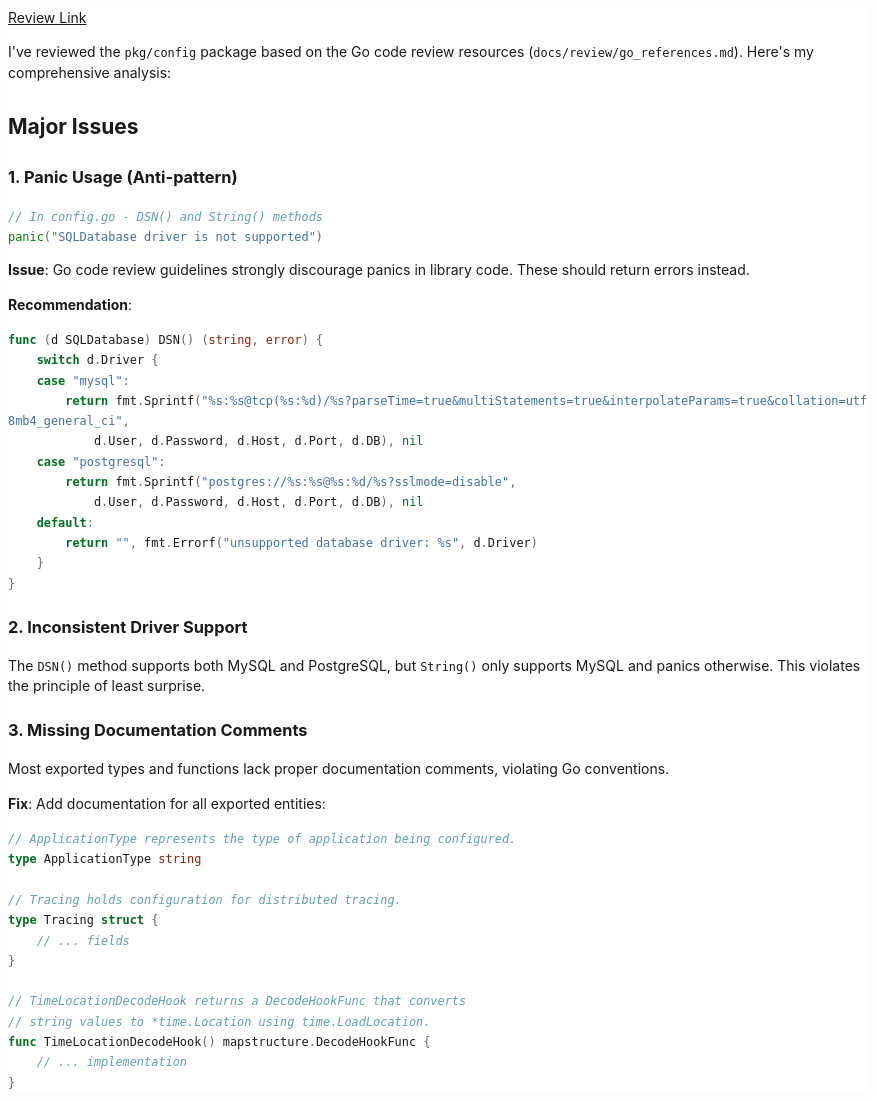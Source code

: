 [Review Link](https://github.com/hasnpr/gohabit/pull/4#issuecomment-3146448490)

I've reviewed the `pkg/config` package based on the Go code review resources (`docs/review/go_references.md`). Here's my comprehensive analysis:



## Major Issues

### 1. **Panic Usage (Anti-pattern)**
```go
// In config.go - DSN() and String() methods
panic("SQLDatabase driver is not supported")
```
**Issue**: Go code review guidelines strongly discourage panics in library code. These should return errors instead.

**Recommendation**:
```go
func (d SQLDatabase) DSN() (string, error) {
    switch d.Driver {
    case "mysql":
        return fmt.Sprintf("%s:%s@tcp(%s:%d)/%s?parseTime=true&multiStatements=true&interpolateParams=true&collation=utf8mb4_general_ci",
            d.User, d.Password, d.Host, d.Port, d.DB), nil
    case "postgresql":
        return fmt.Sprintf("postgres://%s:%s@%s:%d/%s?sslmode=disable",
            d.User, d.Password, d.Host, d.Port, d.DB), nil
    default:
        return "", fmt.Errorf("unsupported database driver: %s", d.Driver)
    }
}
```

### 2. **Inconsistent Driver Support**
The `DSN()` method supports both MySQL and PostgreSQL, but `String()` only supports MySQL and panics otherwise. This violates the principle of least surprise.

### 3. **Missing Documentation Comments**
Most exported types and functions lack proper documentation comments, violating Go conventions.

**Fix**: Add documentation for all exported entities:
```go
// ApplicationType represents the type of application being configured.
type ApplicationType string

// Tracing holds configuration for distributed tracing.
type Tracing struct {
    // ... fields
}

// TimeLocationDecodeHook returns a DecodeHookFunc that converts
// string values to *time.Location using time.LoadLocation.
func TimeLocationDecodeHook() mapstructure.DecodeHookFunc {
    // ... implementation
}
```
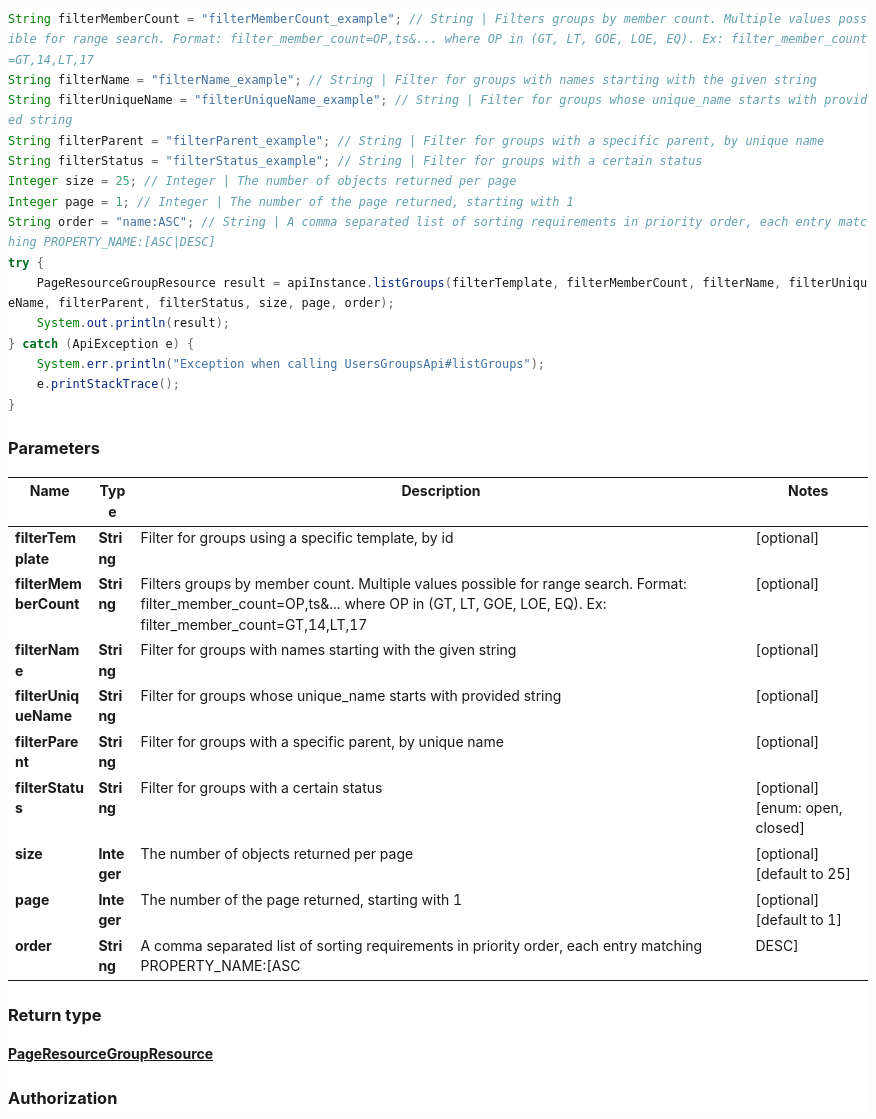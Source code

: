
 ```java
String filterMemberCount = "filterMemberCount_example"; // String | Filters groups by member count. Multiple values possible for range search. Format: filter_member_count=OP,ts&... where OP in (GT, LT, GOE, LOE, EQ). Ex: filter_member_count=GT,14,LT,17
String filterName = "filterName_example"; // String | Filter for groups with names starting with the given string
String filterUniqueName = "filterUniqueName_example"; // String | Filter for groups whose unique_name starts with provided string
String filterParent = "filterParent_example"; // String | Filter for groups with a specific parent, by unique name
String filterStatus = "filterStatus_example"; // String | Filter for groups with a certain status
Integer size = 25; // Integer | The number of objects returned per page
Integer page = 1; // Integer | The number of the page returned, starting with 1
String order = "name:ASC"; // String | A comma separated list of sorting requirements in priority order, each entry matching PROPERTY_NAME:[ASC|DESC]
try {
    PageResourceGroupResource result = apiInstance.listGroups(filterTemplate, filterMemberCount, filterName, filterUniqueName, filterParent, filterStatus, size, page, order);
    System.out.println(result);
} catch (ApiException e) {
    System.err.println("Exception when calling UsersGroupsApi#listGroups");
    e.printStackTrace();
}
```

### Parameters

Name | Type | Description  | Notes
------------- | ------------- | ------------- | -------------
 **filterTemplate** | **String**| Filter for groups using a specific template, by id | [optional]
 **filterMemberCount** | **String**| Filters groups by member count. Multiple values possible for range search. Format: filter_member_count&#x3D;OP,ts&amp;... where OP in (GT, LT, GOE, LOE, EQ). Ex: filter_member_count&#x3D;GT,14,LT,17 | [optional]
 **filterName** | **String**| Filter for groups with names starting with the given string | [optional]
 **filterUniqueName** | **String**| Filter for groups whose unique_name starts with provided string | [optional]
 **filterParent** | **String**| Filter for groups with a specific parent, by unique name | [optional]
 **filterStatus** | **String**| Filter for groups with a certain status | [optional] [enum: open, closed]
 **size** | **Integer**| The number of objects returned per page | [optional] [default to 25]
 **page** | **Integer**| The number of the page returned, starting with 1 | [optional] [default to 1]
 **order** | **String**| A comma separated list of sorting requirements in priority order, each entry matching PROPERTY_NAME:[ASC|DESC] | [optional] [default to name:ASC]

### Return type

[**PageResourceGroupResource**](PageResourceGroupResource.md)

### Authorization
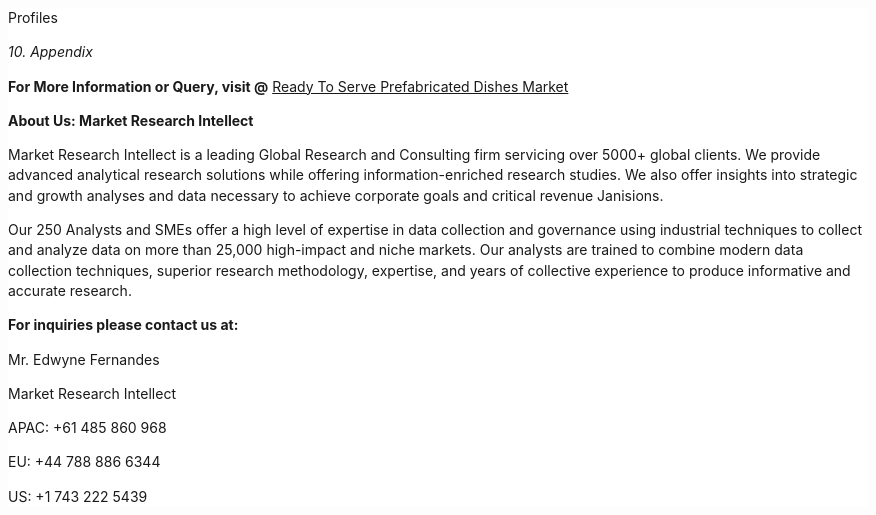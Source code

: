 Profiles</span></em></p><p><em><span class="font-[700]">10. Appendix</span></em></p><p><span class="font-[700]"><strong>For More Information or Query, visit&nbsp;@</strong>&nbsp;</span><span class="font-[700]"><a href="https://www.marketresearchintellect.com/product/global-ready-to-serve-prefabricated-dishes-market/?utm_source=Linkedin&utm_medium=842" target="_blank" data-tracking-control-name="article-ssr-frontend-pulse_little-text-block" data-tracking-will-navigate="" data-test-link="">Ready To Serve Prefabricated Dishes Market</a></span></p><p><strong><span class="font-[700]">About Us: Market Research Intellect</span></strong></p><p><span class="">Market Research Intellect is a leading Global Research and Consulting firm servicing over 5000+ global clients. We provide advanced analytical research solutions while offering information-enriched research studies.&nbsp;</span>We also offer insights into strategic and growth analyses and data necessary to achieve corporate goals and critical revenue Janisions.</p><p><span class="">Our 250 Analysts and SMEs offer a high level of expertise in data collection and governance using industrial techniques to collect and analyze data on more than 25,000 high-impact and niche markets. Our analysts are trained to combine modern data collection techniques, superior research methodology, expertise, and years of collective experience to produce informative and accurate research.</span></p><p><strong>For inquiries please contact us at:</strong></p><p>Mr. Edwyne Fernandes</p><p>Market Research Intellect</p><p>APAC: +61 485 860 968</p><p>EU: +44 788 886 6344</p><p>US: +1 743 222 5439</p>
########
→ **Task directions**: Working from the material above, restate word for word the lines between the line with "of least surprise." and the line with "Most exported types", both included, and only those.

→ **Completed task**:
The `DSN()` method supports both MySQL and PostgreSQL, but `String()` only supports MySQL and panics otherwise. This violates the principle of least surprise.

### 3. **Missing Documentation Comments**
Most exported types and functions lack proper documentation comments, violating Go conventions.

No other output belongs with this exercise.